The Sedgwick County Zoo is moving forward with a plan to import six elephants from Africa.

The U.S. Fish and Wildlife Service approved the zoo’s permit application on Friday.

The Sedgwick County Zoo is partnering with zoos in Dallas and Omaha in an effort to save 18 elephants from death in Swaziland, Africa.

The country is in a severe drought and faces an overpopulation of elephants. The animals are also taking a toll on landscape needed for endangered rhinos.

The Sedgwick County Zoo’s Executive Director Mark Reed says they’ll be adding one male and five females hoping that they'll breed.

"Hopefully, our group here will grow in the future, and an offshoot will go off to another zoo because what was happening in this country is not sustainable. You’ve got to be breeding them," he says. "We and other zoos unfortunately just had females, and that didn’t help matters."

Reed says the elephants have been in protected holding areas since July, and the three zoos are paying for food to be brought in from South Africa.

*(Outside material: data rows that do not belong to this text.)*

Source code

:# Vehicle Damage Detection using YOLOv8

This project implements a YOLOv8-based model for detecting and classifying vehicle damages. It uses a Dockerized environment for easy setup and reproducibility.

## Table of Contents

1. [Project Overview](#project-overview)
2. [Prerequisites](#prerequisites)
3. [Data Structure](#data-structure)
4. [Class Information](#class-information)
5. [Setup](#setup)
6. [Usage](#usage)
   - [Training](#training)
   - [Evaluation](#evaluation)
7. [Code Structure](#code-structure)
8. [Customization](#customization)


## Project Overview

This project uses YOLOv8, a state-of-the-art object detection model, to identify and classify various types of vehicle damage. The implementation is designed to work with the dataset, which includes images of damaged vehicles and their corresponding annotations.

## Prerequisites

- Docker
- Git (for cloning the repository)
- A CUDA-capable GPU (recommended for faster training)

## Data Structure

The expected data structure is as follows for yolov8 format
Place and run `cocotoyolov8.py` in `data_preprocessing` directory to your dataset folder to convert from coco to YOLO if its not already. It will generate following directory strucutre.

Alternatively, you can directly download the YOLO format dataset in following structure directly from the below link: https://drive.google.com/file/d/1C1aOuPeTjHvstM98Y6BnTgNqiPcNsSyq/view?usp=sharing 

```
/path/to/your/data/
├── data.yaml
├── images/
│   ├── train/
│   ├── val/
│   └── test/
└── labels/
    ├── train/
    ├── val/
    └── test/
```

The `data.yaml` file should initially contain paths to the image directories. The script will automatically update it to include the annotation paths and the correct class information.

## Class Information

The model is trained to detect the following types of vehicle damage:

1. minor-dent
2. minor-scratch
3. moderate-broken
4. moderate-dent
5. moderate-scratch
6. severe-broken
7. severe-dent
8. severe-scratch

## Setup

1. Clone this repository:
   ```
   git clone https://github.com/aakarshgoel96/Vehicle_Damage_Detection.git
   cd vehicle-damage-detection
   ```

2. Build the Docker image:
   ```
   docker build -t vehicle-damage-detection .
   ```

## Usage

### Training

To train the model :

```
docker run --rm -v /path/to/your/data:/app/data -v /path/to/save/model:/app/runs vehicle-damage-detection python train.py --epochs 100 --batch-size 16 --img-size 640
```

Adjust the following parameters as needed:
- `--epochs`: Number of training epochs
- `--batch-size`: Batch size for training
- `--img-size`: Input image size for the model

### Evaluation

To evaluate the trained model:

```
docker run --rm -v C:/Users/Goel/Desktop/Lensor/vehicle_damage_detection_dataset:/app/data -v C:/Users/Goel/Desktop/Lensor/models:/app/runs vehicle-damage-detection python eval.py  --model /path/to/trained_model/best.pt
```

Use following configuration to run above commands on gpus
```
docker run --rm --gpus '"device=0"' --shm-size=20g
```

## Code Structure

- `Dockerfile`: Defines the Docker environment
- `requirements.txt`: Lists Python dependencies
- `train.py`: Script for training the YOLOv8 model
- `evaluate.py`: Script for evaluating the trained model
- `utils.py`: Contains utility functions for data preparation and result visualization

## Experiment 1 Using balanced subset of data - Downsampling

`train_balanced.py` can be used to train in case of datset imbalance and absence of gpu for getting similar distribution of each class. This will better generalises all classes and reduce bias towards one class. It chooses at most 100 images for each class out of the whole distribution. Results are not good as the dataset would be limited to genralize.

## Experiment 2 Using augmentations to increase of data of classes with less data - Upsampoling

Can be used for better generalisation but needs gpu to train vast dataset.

During the permit process, a group of 80 scientists and animal welfare experts expressed their strong opposition to the elephant import.

African authorities have said if the 18 elephants are not exported, they would be killed.

The Sedgwick County Zoo’s new “Elephants of the Zambezi River Valley” exhibit is expected to open in May.

The zoo’s only elephant, Stephanie, was moved to the new area in October. Cinda, the zoo’s other longtime African elephant, died in November 2014. When the six elephants from Africa arrive, it'll be the first time new elephants have been added to the zoo in 40 years. 

The previous elephant home now provides additional space for the rhinos.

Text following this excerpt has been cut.